(Plain-text document sources)
━━━━━━━━
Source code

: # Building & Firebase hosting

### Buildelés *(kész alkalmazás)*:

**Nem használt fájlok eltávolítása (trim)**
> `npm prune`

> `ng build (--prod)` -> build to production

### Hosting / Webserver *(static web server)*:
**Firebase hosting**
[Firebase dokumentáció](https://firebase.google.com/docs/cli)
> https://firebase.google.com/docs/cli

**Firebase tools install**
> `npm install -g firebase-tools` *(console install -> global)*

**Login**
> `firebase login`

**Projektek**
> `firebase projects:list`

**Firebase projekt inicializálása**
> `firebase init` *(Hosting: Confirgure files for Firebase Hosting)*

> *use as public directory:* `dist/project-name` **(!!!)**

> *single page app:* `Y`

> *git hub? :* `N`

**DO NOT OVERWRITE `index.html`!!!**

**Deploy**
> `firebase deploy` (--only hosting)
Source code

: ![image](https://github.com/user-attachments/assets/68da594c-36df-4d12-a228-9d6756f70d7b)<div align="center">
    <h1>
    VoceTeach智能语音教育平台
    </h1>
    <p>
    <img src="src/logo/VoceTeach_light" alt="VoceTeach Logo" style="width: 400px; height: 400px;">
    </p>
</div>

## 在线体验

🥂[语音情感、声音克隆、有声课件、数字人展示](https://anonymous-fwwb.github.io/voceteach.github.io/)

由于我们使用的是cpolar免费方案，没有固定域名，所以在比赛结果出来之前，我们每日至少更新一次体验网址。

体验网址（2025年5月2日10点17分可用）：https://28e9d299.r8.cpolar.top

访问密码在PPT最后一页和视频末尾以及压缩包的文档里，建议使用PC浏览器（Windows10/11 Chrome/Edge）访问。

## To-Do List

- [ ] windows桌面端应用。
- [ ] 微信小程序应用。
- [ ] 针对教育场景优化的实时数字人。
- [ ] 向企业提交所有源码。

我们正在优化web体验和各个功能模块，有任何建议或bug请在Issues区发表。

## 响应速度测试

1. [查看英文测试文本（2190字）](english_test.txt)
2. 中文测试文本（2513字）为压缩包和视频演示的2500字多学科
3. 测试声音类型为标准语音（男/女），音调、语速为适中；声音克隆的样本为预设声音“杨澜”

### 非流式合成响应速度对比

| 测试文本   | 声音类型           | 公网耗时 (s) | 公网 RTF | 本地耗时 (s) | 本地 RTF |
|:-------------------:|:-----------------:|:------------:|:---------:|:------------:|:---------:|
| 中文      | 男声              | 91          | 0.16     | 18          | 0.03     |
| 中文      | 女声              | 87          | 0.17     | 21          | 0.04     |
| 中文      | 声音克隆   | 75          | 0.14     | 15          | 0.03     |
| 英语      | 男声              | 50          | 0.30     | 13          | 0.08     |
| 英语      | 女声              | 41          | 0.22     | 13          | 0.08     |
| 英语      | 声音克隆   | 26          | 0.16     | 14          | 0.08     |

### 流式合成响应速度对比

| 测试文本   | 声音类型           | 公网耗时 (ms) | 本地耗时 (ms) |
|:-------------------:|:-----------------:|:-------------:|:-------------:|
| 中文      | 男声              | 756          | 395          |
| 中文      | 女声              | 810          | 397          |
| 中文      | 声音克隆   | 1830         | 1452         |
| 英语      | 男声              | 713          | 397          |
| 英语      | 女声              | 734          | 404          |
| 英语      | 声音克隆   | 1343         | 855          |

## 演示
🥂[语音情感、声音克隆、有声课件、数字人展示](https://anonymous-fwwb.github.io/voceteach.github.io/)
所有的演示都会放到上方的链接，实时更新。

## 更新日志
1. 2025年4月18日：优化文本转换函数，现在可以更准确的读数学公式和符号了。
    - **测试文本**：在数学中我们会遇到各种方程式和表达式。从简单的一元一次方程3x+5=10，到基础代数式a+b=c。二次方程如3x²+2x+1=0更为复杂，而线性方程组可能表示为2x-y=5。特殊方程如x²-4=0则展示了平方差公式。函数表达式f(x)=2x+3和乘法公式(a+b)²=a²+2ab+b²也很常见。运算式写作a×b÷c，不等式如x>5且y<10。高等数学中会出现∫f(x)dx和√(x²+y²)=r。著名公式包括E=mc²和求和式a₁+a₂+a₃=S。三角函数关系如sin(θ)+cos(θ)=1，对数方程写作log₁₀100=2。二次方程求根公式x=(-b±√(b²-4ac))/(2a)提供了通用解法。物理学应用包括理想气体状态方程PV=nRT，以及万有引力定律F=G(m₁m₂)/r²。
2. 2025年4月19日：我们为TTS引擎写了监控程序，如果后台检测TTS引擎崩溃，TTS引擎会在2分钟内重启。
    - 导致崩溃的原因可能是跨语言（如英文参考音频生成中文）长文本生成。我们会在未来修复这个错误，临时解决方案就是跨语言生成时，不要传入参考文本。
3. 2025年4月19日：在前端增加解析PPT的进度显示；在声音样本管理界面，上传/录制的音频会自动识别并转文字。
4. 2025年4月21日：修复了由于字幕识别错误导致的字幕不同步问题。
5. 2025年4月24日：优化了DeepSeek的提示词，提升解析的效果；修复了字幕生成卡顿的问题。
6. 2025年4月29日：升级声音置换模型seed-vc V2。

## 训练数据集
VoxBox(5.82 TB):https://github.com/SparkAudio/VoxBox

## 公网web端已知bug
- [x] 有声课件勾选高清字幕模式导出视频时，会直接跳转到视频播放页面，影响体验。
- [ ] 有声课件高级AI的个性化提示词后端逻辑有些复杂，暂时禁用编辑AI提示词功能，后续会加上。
━━━━━━━━
YOUR OBJECTIVE
Give back, unchanged, the line that holds "- 导致崩溃的原因可能是跨语" along with all lines after it through the last line above.

OUTPUT BELOW
    - 导致崩溃的原因可能是跨语言（如英文参考音频生成中文）长文本生成。我们会在未来修复这个错误，临时解决方案就是跨语言生成时，不要传入参考文本。
3. 2025年4月19日：在前端增加解析PPT的进度显示；在声音样本管理界面，上传/录制的音频会自动识别并转文字。
4. 2025年4月21日：修复了由于字幕识别错误导致的字幕不同步问题。
5. 2025年4月24日：优化了DeepSeek的提示词，提升解析的效果；修复了字幕生成卡顿的问题。
6. 2025年4月29日：升级声音置换模型seed-vc V2。

## 训练数据集
VoxBox(5.82 TB):https://github.com/SparkAudio/VoxBox

## 公网web端已知bug
- [x] 有声课件勾选高清字幕模式导出视频时，会直接跳转到视频播放页面，影响体验。
- [ ] 有声课件高级AI的个性化提示词后端逻辑有些复杂，暂时禁用编辑AI提示词功能，后续会加上。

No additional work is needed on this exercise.